Stored data entries:
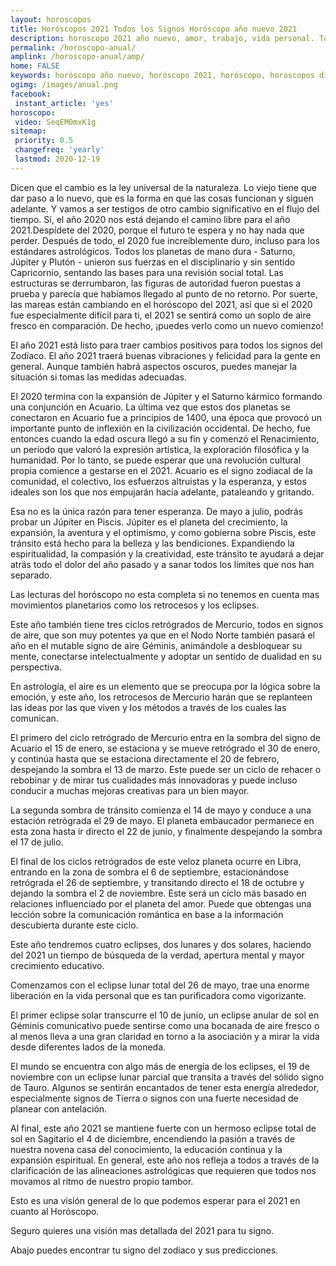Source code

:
 ```yaml
---
layout: horoscopos
title: Horóscopos 2021 Todos los Signos Horóscopo año nuevo 2021 
description: horoscopo 2021 año nuevo, amor, trabajo, vida personal. Todas las predicciones para aries, cancer, libra, virgo, capricornio, leo, sagitario, escorpio, piscis, acuario, geminis, tauro, gratis. Disfruta este año nuevo.
permalink: /horoscopo-anual/
amplink: /horoscopo-anual/amp/
home: FALSE
keywords: horóscopo año nuevo, horóscopo 2021, horóscopo, horoscopos diarios gratis del dia de hoy, horóscopo diario gratis,horóscopo ano nuevo 2021, horóscopo esperanza gracia, horoscopo 2021, horoscop, horóscopos gratis, horoscopo , horoscopo 2021 gratis, aries, cancer, libra, virgo, capricornio, leo, sagitario, escorpio, piscis, acuario, geminis, tauro, Tarot, Astrologia, Zodíaco, , horoscopo gratis,tarot en femenino,videncia gratuita,horoscopos gratuitos,horóscopos, astrologia,videncia gratis
ogimg: /images/anual.png
facebook:
 instant_article: 'yes'
horoscopo:
 video: SeqEM0mxK1g
sitemap:
 priority: 0.5
 changefreq: 'yearly'
 lastmod: 2020-12-19
---
```



Dicen que el cambio es la ley universal de la naturaleza. Lo viejo tiene que dar paso a lo nuevo, que es la forma en que las cosas funcionan y siguen adelante. Y vamos a ser testigos de otro cambio significativo en el flujo del tiempo. Sí, el año 2020 nos está dejando el camino libre para el año 2021.Despídete del 2020, porque el futuro te espera y no hay nada que perder. Después de todo, el 2020 fue increíblemente duro, incluso para los estándares astrológicos. Todos los planetas de mano dura - Saturno, Júpiter y Plutón - unieron sus fuerzas en el disciplinario y sin sentido Capricornio, sentando las bases para una revisión social total. Las estructuras se derrumbaron, las figuras de autoridad fueron puestas a prueba y parecía que habíamos llegado al punto de no retorno. Por suerte, las mareas están cambiando en el horóscopo del 2021, así que si el 2020 fue especialmente difícil para ti, el 2021 se sentirá como un soplo de aire fresco en comparación. De hecho, ¡puedes verlo como un nuevo comienzo!

El año 2021 está listo para traer cambios positivos para todos los signos del Zodíaco. El año 2021 traerá buenas vibraciones y felicidad para la gente en general. Aunque también habrá aspectos oscuros, puedes manejar la situación si tomas las medidas adecuadas.

El 2020 termina con la expansión de Júpiter y el Saturno kármico formando una conjunción en Acuario. La última vez que estos dos planetas se conectaron en Acuario fue a principios de 1400, una época que provocó un importante punto de inflexión en la civilización occidental. De hecho, fue entonces cuando la edad oscura llegó a su fin y comenzó el Renacimiento, un período que valoró la expresión artística, la exploración filosófica y la humanidad. Por lo tanto, se puede esperar que una revolución cultural propia comience a gestarse en el 2021. Acuario es el signo zodiacal de la comunidad, el colectivo, los esfuerzos altruistas y la esperanza, y estos ideales son los que nos empujarán hacia adelante, pataleando y gritando.

Esa no es la única razón para tener esperanza. De mayo a julio, podrás probar un Júpiter en Piscis. Júpiter es el planeta del crecimiento, la expansión, la aventura y el optimismo, y como gobierna sobre Piscis, este tránsito está hecho para la belleza y las bendiciones. Expandiendo la espiritualidad, la compasión y la creatividad, este tránsito te ayudará a dejar atrás todo el dolor del año pasado y a sanar todos los límites que nos han separado.

Las lecturas del horóscopo no esta completa si no tenemos en cuenta mas movimientos planetarios como los retrocesos y los eclipses.

Este año también tiene tres ciclos retrógrados de Mercurio, todos en signos de aire, que son muy potentes ya que en el Nodo Norte también pasará el año en el mutable signo de aire Géminis, animándole a desbloquear su mente, conectarse intelectualmente y adoptar un sentido de dualidad en su perspectiva.

En astrología, el aire es un elemento que se preocupa por la lógica sobre la emoción, y este año, los retrocesos de Mercurio harán que se replanteen las ideas por las que viven y los métodos a través de los cuales las comunican.

El primero del ciclo retrógrado de Mercurio entra en la sombra del signo de Acuario el 15 de enero, se estaciona y se mueve retrógrado el 30 de enero, y continúa hasta que se estaciona directamente el 20 de febrero, despejando la sombra el 13 de marzo. Este puede ser un ciclo de rehacer o rebobinar y de mirar tus cualidades más innovadoras y puede incluso conducir a muchas mejoras creativas para un bien mayor.

La segunda sombra de tránsito comienza el 14 de mayo y conduce a una estación retrógrada el 29 de mayo. El planeta embaucador permanece en esta zona hasta ir directo el 22 de junio, y finalmente despejando la sombra el 17 de julio.

El final de los ciclos retrógrados de este veloz planeta ocurre en Libra, entrando en la zona de sombra el 6 de septiembre, estacionándose retrógrada el 26 de septiembre, y transitando directo el 18 de octubre y dejando la sombra el 2 de noviembre. Este será un ciclo más basado en relaciones influenciado por el planeta del amor. Puede que obtengas una lección sobre la comunicación romántica en base a la información descubierta durante este ciclo.

Este año tendremos cuatro eclipses, dos lunares y dos solares, haciendo del 2021 un tiempo de búsqueda de la verdad, apertura mental y mayor crecimiento educativo.

Comenzamos con el eclipse lunar total del 26 de mayo, trae una enorme liberación en la vida personal que es tan purificadora como vigorizante.

El primer eclipse solar transcurre el 10 de junio, un eclipse anular de sol en Géminis comunicativo puede sentirse como una bocanada de aire fresco o al menos lleva a una gran claridad en torno a la asociación y a mirar la vida desde diferentes lados de la moneda.

El mundo se encuentra con algo más de energía de los eclipses, el 19 de noviembre con un eclipse lunar parcial que transita a través del sólido signo de Tauro. Algunos se sentirán encantados de tener esta energía alrededor, especialmente signos de Tierra o signos con una fuerte necesidad de planear con antelación.

Al final, este año 2021 se mantiene fuerte con un hermoso eclipse total de sol en Sagitario el 4 de diciembre, encendiendo la pasión a través de nuestra novena casa del conocimiento, la educación continua y la expansión espiritual. En general, este año nos refleja a todos a través de la clarificación de las alineaciones astrológicas que requieren que todos nos movamos al ritmo de nuestro propio tambor.

Esto es una visión general de lo que podemos esperar para el 2021 en cuanto al Horóscopo.

Seguro quieres una visión mas detallada del 2021 para tu signo.

Abajo puedes encontrar tu signo del zodiaco y sus predicciones.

- YOUR INSTRUCTIONS:
Going through the records, say how many lines hold the string "personal". Only the number should be given.

- ANSWER BOX:
2